George Abrahams, a 53-year-old Army veteran and painting contractor in Philadelphia, said he holstered his P320, put it in the pocket of his athletic pants and zipped it up before going downstairs. “All I did was come down the stairway and there was a loud explosion, and then the excruciating pain and bleeding,” he recalled in an interview Tuesday.
The bullet tore through his right thigh, exiting above the knee. Abrahams said fatigue, spasms and numbness are among the lingering effects, two years after the shooting. “You have to relive this trauma every day,” he said.
Abrahams' lawyers said that the Army forced changes in the military version of the P320, but that the nonmilitary version owned by Abrahams remained defective, even after the gun-maker launched a “voluntary upgrade” program in 2017.

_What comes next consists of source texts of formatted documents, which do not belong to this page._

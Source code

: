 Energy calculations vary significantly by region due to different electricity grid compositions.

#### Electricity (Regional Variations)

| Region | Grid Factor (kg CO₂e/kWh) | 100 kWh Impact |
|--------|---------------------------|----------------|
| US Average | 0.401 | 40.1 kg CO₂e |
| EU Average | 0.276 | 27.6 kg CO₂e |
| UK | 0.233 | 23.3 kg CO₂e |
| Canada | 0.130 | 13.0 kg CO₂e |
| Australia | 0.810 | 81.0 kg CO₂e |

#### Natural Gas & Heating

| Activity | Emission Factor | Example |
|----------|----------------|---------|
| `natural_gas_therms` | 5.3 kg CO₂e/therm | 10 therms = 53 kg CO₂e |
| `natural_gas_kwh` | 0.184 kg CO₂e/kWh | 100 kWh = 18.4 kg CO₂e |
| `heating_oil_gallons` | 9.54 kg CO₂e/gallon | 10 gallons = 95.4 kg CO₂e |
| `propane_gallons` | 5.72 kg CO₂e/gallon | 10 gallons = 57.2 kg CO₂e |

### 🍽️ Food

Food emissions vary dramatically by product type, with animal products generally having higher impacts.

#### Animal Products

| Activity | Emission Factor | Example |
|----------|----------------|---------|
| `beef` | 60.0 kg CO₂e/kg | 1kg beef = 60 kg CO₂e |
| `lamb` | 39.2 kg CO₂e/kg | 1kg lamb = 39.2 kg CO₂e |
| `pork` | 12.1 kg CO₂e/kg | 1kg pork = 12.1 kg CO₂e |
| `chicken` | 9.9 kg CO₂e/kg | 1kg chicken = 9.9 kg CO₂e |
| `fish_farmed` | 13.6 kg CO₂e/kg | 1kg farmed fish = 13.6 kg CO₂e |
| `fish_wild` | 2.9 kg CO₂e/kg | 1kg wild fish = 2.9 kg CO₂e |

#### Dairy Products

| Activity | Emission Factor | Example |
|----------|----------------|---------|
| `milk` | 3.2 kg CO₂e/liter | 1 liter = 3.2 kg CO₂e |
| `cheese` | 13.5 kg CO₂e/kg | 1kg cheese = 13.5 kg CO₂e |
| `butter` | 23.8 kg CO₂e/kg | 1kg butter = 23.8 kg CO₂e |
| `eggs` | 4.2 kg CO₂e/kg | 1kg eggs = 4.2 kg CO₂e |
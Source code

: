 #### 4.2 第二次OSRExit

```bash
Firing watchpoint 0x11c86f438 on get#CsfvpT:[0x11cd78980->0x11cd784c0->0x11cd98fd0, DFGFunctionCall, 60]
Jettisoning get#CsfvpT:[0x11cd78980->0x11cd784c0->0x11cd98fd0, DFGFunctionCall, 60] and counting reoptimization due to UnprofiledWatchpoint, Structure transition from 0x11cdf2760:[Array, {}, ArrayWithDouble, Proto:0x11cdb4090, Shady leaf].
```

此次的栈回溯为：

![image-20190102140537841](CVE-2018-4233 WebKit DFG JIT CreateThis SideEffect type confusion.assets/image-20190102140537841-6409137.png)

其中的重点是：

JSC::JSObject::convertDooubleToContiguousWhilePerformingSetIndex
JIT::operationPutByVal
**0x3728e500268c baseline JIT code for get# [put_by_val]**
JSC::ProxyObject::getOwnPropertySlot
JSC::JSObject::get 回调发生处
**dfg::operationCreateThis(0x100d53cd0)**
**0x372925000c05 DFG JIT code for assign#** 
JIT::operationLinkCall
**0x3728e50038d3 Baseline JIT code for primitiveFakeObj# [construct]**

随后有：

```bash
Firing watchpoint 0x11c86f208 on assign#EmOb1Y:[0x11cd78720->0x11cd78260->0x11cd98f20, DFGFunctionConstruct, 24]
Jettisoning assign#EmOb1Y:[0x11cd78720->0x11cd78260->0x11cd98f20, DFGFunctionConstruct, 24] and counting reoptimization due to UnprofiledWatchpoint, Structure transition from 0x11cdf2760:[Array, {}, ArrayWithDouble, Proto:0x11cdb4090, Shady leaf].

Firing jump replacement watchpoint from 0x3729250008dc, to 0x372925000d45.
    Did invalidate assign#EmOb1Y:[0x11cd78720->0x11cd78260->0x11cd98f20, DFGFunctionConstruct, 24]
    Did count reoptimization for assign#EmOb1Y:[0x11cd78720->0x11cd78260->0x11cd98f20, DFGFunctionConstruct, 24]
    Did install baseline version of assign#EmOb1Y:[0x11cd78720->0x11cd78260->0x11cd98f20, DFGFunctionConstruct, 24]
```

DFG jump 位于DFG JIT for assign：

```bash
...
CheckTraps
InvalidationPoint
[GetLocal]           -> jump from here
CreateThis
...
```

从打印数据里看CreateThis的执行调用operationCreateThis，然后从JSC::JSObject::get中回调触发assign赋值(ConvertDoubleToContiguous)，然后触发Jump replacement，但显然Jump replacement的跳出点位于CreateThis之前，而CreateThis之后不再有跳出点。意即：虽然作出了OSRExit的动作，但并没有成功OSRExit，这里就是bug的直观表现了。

“The voluntary update did not stop this problem from continuing to happen,” said Robert W. Zimmerman, Abrahams’ lawyer, citing the lack of a standard manual safety as a major issue.
Zimmerman’s firm, Saltz Mongeluzzi & Bendesky, represents plaintiffs in six other pending cases against Sig Sauer over the pistol, including in Pennsylvania, New York, Florida and Oklahoma.
“Every single client we’ve spoken with has said they want to make sure this doesn’t happen to somebody else,” Zimmerman said. “The last thing any of us needs is a gun that can fire without the owner’s finger pulling the trigger.”
In 2019, the unintentional discharge of a Philadelphia transit officer’s holstered P320 prompted SEPTA, the city's transit agency, to remove all of its P320 handguns from service and replace them with Glocks.
Sig Sauer has settled at least one federal class action lawsuit involving the P320, involving pistols made before 2017, offering refunds or replacement guns to purchasers.